WHAT YOU WILL DO: Output every line below as it stands, dropping only the images.

DATA FOR REVIEW:
----------------

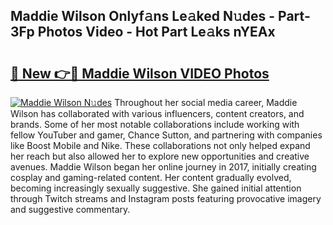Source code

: ## Maddie Wilson Onlyf𝚊ns Le𝚊ked N𝚞des - Part-3Fp Photos Video - Hot Part Le𝚊ks nYEAx

# <h2><a href="http://ab89442.deff.icu/?id=Maddie+Wilson">🔗 New 👉🔴 Maddie Wilson VIDEO Photos</a></h2>

[![Maddie Wilson N𝚞des](https://i.imgur.com/rIISA9y.gif)](http://ab89442.deff.icu/?id=Maddie+Wilson)
Throughout her social media career, Maddie Wilson has collaborated with various influencers, content creators, and brands. Some of her most notable collaborations include working with fellow YouTuber and gamer, Chance Sutton, and partnering with companies like Boost Mobile and Nike. These collaborations not only helped expand her reach but also allowed her to explore new opportunities and creative avenues. Maddie Wilson began her online journey in 2017, initially creating cosplay and gaming-related content. Her content gradually evolved, becoming increasingly sexually suggestive. She gained initial attention through Twitch streams and Instagram posts featuring provocative imagery and suggestive commentary.
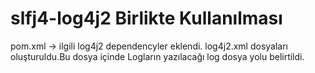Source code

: # slfj4-log4j2 Birlikte Kullanılması
pom.xml -> ilgili log4j2 dependencyler eklendi.
log4j2.xml dosyaları oluşturuldu.Bu dosya içinde Logların yazılacağı log dosya yolu belirtildi.

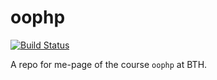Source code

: # oophp

[![Build Status](https://travis-ci.org/henrikfredriksson/oophp.svg?branch=master)](https://travis-ci.org/henrikfredriksson/oophp)

A repo for me-page of the course `oophp` at BTH.
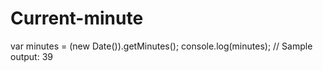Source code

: # Current-minute

var minutes = (new Date()).getMinutes();
console.log(minutes);
// Sample output: 39
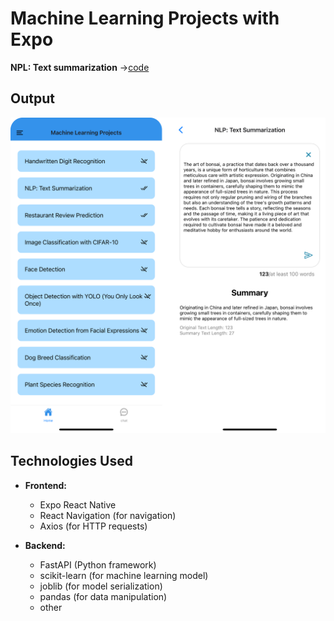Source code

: # Machine Learning Projects with Expo

<!-- list the project with link of code -->

**NPL: Text summarization** ->[code](https://github.com/LeahDeshar/Expo-ML/blob/master/server/textsummary/main.ipynb)

<!-- insert link -->

## Output

![image](images/o.png)

## Technologies Used

- **Frontend:**

  - Expo React Native
  - React Navigation (for navigation)
  - Axios (for HTTP requests)

- **Backend:**
  - FastAPI (Python framework)
  - scikit-learn (for machine learning model)
  - joblib (for model serialization)
  - pandas (for data manipulation)
  - other
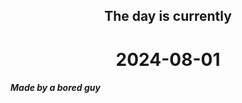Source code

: <h2 align=center>The day is currently</h2>
<h1 align=center><!--TIME BEGIN-->2024-08-01<!--TIME END--></h1>
<h5>Made by a bored guy</h5>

----------------

WRITTEN REPLY:
Source code

: ## Maddie Wilson Onlyf𝚊ns Le𝚊ked N𝚞des - Part-3Fp Photos Video - Hot Part Le𝚊ks nYEAx

# <h2><a href="http://ab89442.deff.icu/?id=Maddie+Wilson">🔗 New 👉🔴 Maddie Wilson VIDEO Photos</a></h2>

[![Maddie Wilson N𝚞des](https://i.imgur.com/rIISA9y.gif)](http://ab89442.deff.icu/?id=Maddie+Wilson)
Throughout her social media career, Maddie Wilson has collaborated with various influencers, content creators, and brands. Some of her most notable collaborations include working with fellow YouTuber and gamer, Chance Sutton, and partnering with companies like Boost Mobile and Nike. These collaborations not only helped expand her reach but also allowed her to explore new opportunities and creative avenues. Maddie Wilson began her online journey in 2017, initially creating cosplay and gaming-related content. Her content gradually evolved, becoming increasingly sexually suggestive. She gained initial attention through Twitch streams and Instagram posts featuring provocative imagery and suggestive commentary.
Source code

: # slfj4-log4j2 Birlikte Kullanılması
pom.xml -> ilgili log4j2 dependencyler eklendi.
log4j2.xml dosyaları oluşturuldu.Bu dosya içinde Logların yazılacağı log dosya yolu belirtildi.

Source code

: # oophp

[![Build Status](https://travis-ci.org/henrikfredriksson/oophp.svg?branch=master)](https://travis-ci.org/henrikfredriksson/oophp)

A repo for me-page of the course `oophp` at BTH.
Source code

: # Current-minute

var minutes = (new Date()).getMinutes();
console.log(minutes);
// Sample output: 39
Source code

: # Machine Learning Projects with Expo

<!-- list the project with link of code -->

**NPL: Text summarization** ->[code](https://github.com/LeahDeshar/Expo-ML/blob/master/server/textsummary/main.ipynb)

<!-- insert link -->

## Output

![image](images/o.png)

## Technologies Used

- **Frontend:**

  - Expo React Native
  - React Navigation (for navigation)
  - Axios (for HTTP requests)

- **Backend:**
  - FastAPI (Python framework)
  - scikit-learn (for machine learning model)
  - joblib (for model serialization)
  - pandas (for data manipulation)
  - other
Source code

: <h2 align=center>The day is currently</h2>
<h1 align=center><!--TIME BEGIN-->2024-08-01<!--TIME END--></h1>
<h5>Made by a bored guy</h5>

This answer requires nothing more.